Cuentan que en el año del Señor 2010 un molusco predijo que España ganaría la final de la Copa Mundo, y acertó. Y como si fuera poco, antes había adivinado los resultados de siete partidos más.
¿Cómo logró el pulpo llamado Paul predecir los marcadores de ocho partidos consecutivos? Podríamos atribuírselo exclusivamente a la suerte, pero la probabilidad de acertar ocho veces es lo suficientemente baja como para ameritar mirar más de cerca.
Para comenzar excluyamos la idea de que el pulpo se sentía más atraído por una u otra de las banderas que se le mostraban. Demos el beneficio de la duda e imaginemos que estamos ante un pulpo honesto que no estaba entrenado y que no fue manipulado con trucos de luces, de colores o de tipos de comida.
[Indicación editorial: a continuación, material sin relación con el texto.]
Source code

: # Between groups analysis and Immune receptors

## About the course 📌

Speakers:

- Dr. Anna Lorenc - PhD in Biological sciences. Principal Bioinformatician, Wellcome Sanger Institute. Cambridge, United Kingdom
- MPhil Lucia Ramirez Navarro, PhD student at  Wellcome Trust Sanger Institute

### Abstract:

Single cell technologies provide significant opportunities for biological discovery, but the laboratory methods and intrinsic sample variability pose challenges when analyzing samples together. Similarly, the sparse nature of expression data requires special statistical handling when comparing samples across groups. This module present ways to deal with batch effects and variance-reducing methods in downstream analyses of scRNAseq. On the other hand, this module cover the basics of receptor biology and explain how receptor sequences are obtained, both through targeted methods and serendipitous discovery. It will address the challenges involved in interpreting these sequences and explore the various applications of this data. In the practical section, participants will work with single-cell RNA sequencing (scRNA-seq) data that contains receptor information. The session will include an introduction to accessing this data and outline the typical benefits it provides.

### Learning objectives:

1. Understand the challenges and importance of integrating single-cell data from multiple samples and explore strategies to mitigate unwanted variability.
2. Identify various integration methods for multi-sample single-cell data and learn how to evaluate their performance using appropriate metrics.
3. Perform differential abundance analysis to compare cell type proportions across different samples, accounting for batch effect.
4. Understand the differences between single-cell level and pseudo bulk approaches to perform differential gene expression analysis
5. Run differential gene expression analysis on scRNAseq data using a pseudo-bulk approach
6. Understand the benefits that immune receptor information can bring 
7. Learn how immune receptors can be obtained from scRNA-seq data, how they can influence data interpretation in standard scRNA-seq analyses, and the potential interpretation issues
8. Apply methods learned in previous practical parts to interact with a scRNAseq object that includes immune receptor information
Los guardianes de Paul supusieron que cada juego solo podía tener ganador y perdedor –es decir, que no habría empates–, o sea que la probabilidad de acertar en cada match era cara o sello; para cada juego Paul tenía un 50% de oportunidad de escoger al equipo ganador.
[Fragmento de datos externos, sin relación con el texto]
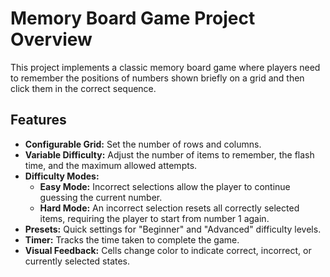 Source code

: # Memory Board Game Project Overview

This project implements a classic memory board game where players need to remember the positions of numbers shown briefly on a grid and then click them in the correct sequence.


## Features

*   **Configurable Grid:** Set the number of rows and columns.
*   **Variable Difficulty:** Adjust the number of items to remember, the flash time, and the maximum allowed attempts.
*   **Difficulty Modes:**
    *   **Easy Mode:** Incorrect selections allow the player to continue guessing the current number.
    *   **Hard Mode:** An incorrect selection resets all correctly selected items, requiring the player to start from number 1 again.
*   **Presets:** Quick settings for "Beginner" and "Advanced" difficulty levels.
*   **Timer:** Tracks the time taken to complete the game.
*   **Visual Feedback:** Cells change color to indicate correct, incorrect, or currently selected states.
Como el resultado de cada juego es independiente del de los otros, las probabilidades se multiplican para obtener la probabilidad total de acertar en varios juegos. Para adivinar dos veces de seguido las posibilidades son del 25% (0,5 × 0,5 = 0,25). Para acertar tres veces las posibilidades se reducen a 12,5%, y así sucesivamente. Al llegar a ocho aciertos de seguido, correspondientes a los siete partidos en que jugó Alemania más la final entre España y Holanda, la probabilidad es pequeña: menos del 0,4%. ¡Eso equivale a un chance de 1 entre 256!
Sería difícil que un humano pudiera superar esa probabilidad, de apariencia tan remota. Todo parecería indicar que hay algo más que la simple suerte en juego y que Paul realmente tiene algún talento sibilino. Pero analicemos más de cerca esos números. Uno entre 256 es ciertamente una posibilidad pequeña, pero no tan pequeña como parece. Es casi la misma de sacar una escalera en un juego de póquer tradicional, lo que sucede con alguna frecuencia. Una manera de entenderlo es imaginar que, en promedio, de cada 256 pulpos u otros animales adivinatorios que se pusieran a la tarea de predecir los resultados de ocho juegos, alguno le pegaría a todos.
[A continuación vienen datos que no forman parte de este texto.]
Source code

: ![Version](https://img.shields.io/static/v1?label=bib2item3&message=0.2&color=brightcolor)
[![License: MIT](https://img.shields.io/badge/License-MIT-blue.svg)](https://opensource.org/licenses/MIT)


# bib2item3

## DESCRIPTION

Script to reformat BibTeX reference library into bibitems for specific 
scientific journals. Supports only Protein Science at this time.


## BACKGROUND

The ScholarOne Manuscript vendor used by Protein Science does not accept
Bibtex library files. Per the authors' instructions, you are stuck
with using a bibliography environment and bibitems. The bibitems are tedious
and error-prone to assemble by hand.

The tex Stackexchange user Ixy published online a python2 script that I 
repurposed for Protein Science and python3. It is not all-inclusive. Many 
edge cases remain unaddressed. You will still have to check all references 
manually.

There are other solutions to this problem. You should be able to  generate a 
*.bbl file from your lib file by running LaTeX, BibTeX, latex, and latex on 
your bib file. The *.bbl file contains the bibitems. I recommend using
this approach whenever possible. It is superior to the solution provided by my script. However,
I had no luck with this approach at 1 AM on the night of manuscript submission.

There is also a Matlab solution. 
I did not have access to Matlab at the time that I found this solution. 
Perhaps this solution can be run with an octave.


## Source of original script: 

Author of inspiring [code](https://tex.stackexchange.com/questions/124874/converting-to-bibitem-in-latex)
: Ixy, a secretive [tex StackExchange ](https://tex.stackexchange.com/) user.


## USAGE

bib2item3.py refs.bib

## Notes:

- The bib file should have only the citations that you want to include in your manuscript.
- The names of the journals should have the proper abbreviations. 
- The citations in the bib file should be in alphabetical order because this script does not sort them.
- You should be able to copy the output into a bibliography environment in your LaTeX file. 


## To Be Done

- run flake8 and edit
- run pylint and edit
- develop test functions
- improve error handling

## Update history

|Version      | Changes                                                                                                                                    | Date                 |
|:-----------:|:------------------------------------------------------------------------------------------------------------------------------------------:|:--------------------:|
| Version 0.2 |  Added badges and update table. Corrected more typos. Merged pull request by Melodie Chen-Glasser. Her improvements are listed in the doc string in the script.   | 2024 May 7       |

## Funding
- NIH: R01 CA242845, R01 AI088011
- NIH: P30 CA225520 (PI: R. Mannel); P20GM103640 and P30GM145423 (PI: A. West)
¿Será entonces que Paul fue elegido por el azar para ser ese animal con el mayor tino? En realidad no. No fueron ni el azar ni la suerte los que decidieron, sino nosotros, los observadores humanos del pretendido fenómeno.
La culpa recae sobre algo que en estadística se conoce como sesgo de supervivencia. Nosotros no escogimos a Paul a priori para que anunciara los resultados de los juegos sino que lo continuábamos consultando a medida que él iba acertando. Si en cualquier momento hubiera fallado, hubiera dejado de ser sensación y hubiéramos dejado de seguirlo.
En el mundo hubo loros, hipopótamos, puercoespines y hasta un tití emperador haciendo predicciones, y claro, cada vez que alguno fallaba perdía su interés para los medios. Los que acertaban sobrevivían, es decir que avanzaban al siguiente pronóstico, y así hasta el final. Como ya sabemos que en promedio solo se necesitaban 256 animales para que uno, por pura y física suerte, adivinara los ocho resultados, y como había miles de animales adivinos por todo el planeta, la certeza era casi total de que en alguna parte alguno lo lograría.
Una versión de esta columna apareció publicada en El Heraldo de Barranquilla el 19 de julio de 2010.
[Nota: Más estrictamente, en promedio solo se necesitan 128 animales adivinando para surja un Paul, pero llegar a esa conclusión exigiría explicar el teorema del límite central, lo que estaría por fuera del alcance del texto y del espacio disponible en el periódico en el que se publica.]